Scan the entries below. List each line with "null".

[Stored records]

↓

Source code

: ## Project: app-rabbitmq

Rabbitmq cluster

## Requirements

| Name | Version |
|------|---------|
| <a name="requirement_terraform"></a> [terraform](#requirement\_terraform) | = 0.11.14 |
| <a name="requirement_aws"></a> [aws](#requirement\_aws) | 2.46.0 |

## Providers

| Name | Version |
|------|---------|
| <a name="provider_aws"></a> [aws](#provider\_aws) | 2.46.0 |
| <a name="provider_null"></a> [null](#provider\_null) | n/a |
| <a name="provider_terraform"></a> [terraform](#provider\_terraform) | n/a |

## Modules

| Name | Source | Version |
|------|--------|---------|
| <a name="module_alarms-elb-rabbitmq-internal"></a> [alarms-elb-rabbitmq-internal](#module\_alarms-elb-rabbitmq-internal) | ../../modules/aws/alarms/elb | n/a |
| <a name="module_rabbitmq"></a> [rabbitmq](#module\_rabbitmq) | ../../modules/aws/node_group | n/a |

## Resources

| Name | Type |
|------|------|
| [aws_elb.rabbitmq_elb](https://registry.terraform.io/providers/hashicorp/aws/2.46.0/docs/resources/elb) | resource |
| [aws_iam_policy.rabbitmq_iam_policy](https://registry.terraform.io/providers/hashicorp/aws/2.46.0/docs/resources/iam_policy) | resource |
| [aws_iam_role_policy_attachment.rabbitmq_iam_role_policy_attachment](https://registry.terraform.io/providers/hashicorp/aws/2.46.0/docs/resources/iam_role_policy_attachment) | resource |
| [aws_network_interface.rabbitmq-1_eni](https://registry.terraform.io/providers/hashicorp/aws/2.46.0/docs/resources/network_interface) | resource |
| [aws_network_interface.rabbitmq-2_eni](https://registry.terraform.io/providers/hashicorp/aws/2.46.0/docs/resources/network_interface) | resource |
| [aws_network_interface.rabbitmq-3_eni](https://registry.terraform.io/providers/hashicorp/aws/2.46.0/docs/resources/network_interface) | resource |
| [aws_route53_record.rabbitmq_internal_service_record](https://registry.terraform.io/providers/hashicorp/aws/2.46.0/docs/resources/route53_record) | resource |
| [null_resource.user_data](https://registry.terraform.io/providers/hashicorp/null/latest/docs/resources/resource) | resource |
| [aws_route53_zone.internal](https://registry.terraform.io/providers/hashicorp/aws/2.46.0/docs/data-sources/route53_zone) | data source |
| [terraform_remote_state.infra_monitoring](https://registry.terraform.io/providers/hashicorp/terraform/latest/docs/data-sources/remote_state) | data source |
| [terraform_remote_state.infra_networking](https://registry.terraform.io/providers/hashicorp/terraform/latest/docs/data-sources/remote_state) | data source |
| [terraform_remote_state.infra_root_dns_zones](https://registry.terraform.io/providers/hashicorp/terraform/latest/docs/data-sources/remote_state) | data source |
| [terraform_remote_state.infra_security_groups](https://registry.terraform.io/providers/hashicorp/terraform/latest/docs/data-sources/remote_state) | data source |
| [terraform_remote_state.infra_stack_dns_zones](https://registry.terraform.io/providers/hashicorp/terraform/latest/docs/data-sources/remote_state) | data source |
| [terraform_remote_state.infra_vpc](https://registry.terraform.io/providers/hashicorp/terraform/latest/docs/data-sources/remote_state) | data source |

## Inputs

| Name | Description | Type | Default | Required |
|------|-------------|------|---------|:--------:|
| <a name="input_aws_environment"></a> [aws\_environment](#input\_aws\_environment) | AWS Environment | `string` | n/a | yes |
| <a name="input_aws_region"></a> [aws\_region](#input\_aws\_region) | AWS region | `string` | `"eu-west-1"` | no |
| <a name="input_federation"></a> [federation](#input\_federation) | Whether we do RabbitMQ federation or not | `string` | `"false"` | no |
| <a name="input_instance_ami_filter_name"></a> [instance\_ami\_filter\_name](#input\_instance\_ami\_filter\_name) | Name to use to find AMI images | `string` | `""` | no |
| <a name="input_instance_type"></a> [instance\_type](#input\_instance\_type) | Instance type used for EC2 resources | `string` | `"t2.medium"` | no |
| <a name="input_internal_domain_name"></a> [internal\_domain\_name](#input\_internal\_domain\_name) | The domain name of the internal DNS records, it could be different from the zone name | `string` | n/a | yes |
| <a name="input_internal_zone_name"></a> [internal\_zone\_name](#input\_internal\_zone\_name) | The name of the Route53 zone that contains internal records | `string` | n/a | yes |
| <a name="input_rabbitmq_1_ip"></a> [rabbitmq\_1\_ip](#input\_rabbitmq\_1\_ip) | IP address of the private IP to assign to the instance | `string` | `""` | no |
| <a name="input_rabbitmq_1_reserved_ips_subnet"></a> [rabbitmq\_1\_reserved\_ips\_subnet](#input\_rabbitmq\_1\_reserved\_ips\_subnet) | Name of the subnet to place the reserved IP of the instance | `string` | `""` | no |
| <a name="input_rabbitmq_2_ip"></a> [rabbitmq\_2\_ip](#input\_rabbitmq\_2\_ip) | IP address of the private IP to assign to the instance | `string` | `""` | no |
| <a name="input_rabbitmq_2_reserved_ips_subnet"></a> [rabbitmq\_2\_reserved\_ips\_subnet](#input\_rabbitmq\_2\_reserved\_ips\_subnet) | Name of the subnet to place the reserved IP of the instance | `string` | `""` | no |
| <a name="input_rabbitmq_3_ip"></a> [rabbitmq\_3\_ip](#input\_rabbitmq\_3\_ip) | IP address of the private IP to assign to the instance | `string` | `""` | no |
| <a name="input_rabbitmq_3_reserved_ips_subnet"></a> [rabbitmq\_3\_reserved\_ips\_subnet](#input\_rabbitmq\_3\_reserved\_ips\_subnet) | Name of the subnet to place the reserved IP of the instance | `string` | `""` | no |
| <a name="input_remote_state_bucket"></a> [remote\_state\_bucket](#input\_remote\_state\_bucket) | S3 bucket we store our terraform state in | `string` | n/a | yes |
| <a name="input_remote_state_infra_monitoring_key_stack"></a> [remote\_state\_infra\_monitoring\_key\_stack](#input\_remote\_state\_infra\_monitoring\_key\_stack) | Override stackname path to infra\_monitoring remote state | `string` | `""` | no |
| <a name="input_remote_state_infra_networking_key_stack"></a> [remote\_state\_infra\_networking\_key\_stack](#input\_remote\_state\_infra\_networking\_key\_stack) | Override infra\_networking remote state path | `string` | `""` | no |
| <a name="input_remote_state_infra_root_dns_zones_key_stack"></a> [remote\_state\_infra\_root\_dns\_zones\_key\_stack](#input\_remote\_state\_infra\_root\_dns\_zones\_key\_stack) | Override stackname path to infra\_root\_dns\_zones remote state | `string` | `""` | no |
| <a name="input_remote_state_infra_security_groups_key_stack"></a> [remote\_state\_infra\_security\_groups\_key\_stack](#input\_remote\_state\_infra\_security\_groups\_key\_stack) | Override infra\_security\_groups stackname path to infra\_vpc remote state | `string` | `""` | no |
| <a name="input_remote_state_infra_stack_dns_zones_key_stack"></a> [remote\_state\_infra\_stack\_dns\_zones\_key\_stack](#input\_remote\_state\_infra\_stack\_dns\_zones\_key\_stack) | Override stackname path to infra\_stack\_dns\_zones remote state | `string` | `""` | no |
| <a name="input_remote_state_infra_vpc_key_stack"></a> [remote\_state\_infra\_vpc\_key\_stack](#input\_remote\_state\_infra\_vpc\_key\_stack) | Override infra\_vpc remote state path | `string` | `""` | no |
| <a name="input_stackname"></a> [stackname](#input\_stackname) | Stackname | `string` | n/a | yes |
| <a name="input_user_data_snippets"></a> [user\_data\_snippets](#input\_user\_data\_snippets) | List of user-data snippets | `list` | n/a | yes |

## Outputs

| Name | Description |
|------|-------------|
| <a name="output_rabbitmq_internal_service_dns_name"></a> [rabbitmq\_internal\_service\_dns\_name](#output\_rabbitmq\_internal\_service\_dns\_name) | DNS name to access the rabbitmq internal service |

↑

Completed exercise -
| <a name="provider_null"></a> [null](#provider\_null) | n/a |
| [null_resource.user_data](https://registry.terraform.io/providers/hashicorp/null/latest/docs/resources/resource) | resource |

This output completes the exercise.